* _MATERIAL SUPPLIED_:
☆ ☆ ☆ ☆

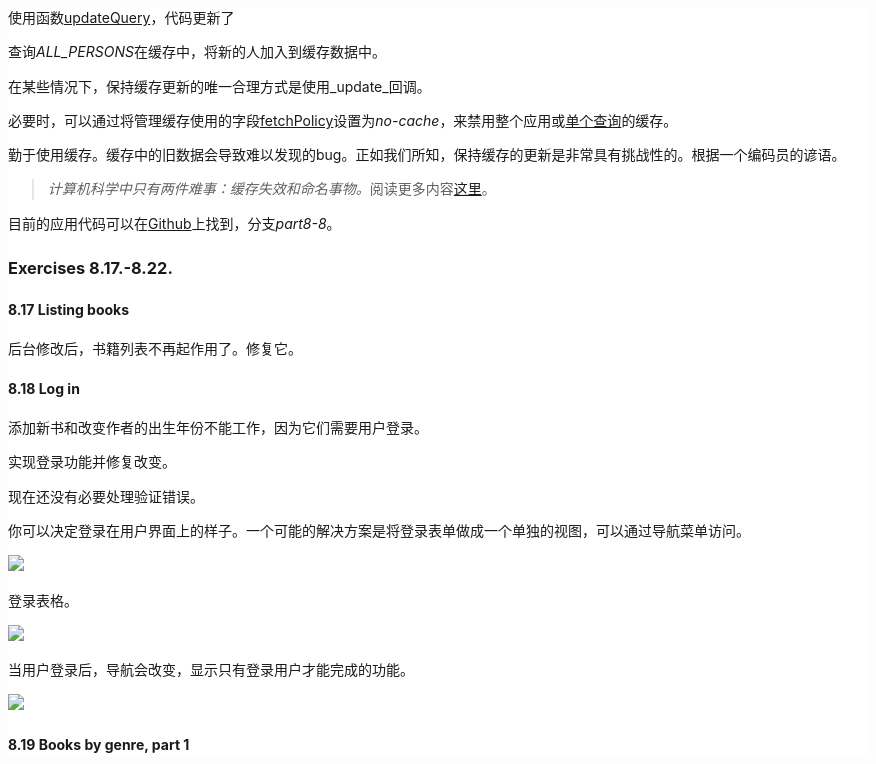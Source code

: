  使用函数[updateQuery](https://www.apollographql.com/docs/react/caching/cache-interaction/#using-updatequery-and-updatefragment)，代码更新了

 查询<em>ALL\_PERSONS</em>在缓存中，将新的人加入到缓存数据中。


 在某些情况下，保持缓存更新的唯一合理方式是使用_update_回调。


 必要时，可以通过将管理缓存使用的字段[fetchPolicy](https://www.apollographql.com/docs/react/data/queries/#configuring-fetch-logic)设置为<em>no-cache</em>，来禁用整个应用或[单个查询](https://www.apollographql.com/docs/react/api/react/hooks/#options)的缓存。


 勤于使用缓存。缓存中的旧数据会导致难以发现的bug。正如我们所知，保持缓存的更新是非常具有挑战性的。根据一个编码员的谚语。


 > <i>计算机科学中只有两件难事：缓存失效和命名事物。</i>阅读更多内容[这里](https://www.google.com/search?q=two+hard+things+in+Computer+Science&oq=two+hard+things+in+Computer+Science)。


 目前的应用代码可以在[Github](https://github.com/fullstack-hy2020/graphql-phonebook-frontend/tree/part8-8)上找到，分支<i>part8-8</i>。

</div>

<div class="tasks">

### Exercises 8.17.-8.22.

#### 8.17 Listing books


 后台修改后，书籍列表不再起作用了。修复它。

#### 8.18 Log in


 添加新书和改变作者的出生年份不能工作，因为它们需要用户登录。


实现登录功能并修复改变。


现在还没有必要处理验证错误。


你可以决定登录在用户界面上的样子。一个可能的解决方案是将登录表单做成一个单独的视图，可以通过导航菜单访问。

![](../../images/8/26.png)


 登录表格。

![](../../images/8/27.png)


 当用户登录后，导航会改变，显示只有登录用户才能完成的功能。

![](../../images/8/28.png)

#### 8.19 Books by genre, part 1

☆ ☆ ☆ ☆

* _WORK REQUIRED_: What you should return is the exact text of every line from the top of the entries through the line with "在某些情况下，保持缓存更新的唯一合理方式是使用_update_回调。", pictures removed.

* _SOLUTION TO THE PROBLEM_:
Source code

:  使用函数[updateQuery](https://www.apollographql.com/docs/react/caching/cache-interaction/#using-updatequery-and-updatefragment)，代码更新了

 查询<em>ALL\_PERSONS</em>在缓存中，将新的人加入到缓存数据中。


 在某些情况下，保持缓存更新的唯一合理方式是使用_update_回调。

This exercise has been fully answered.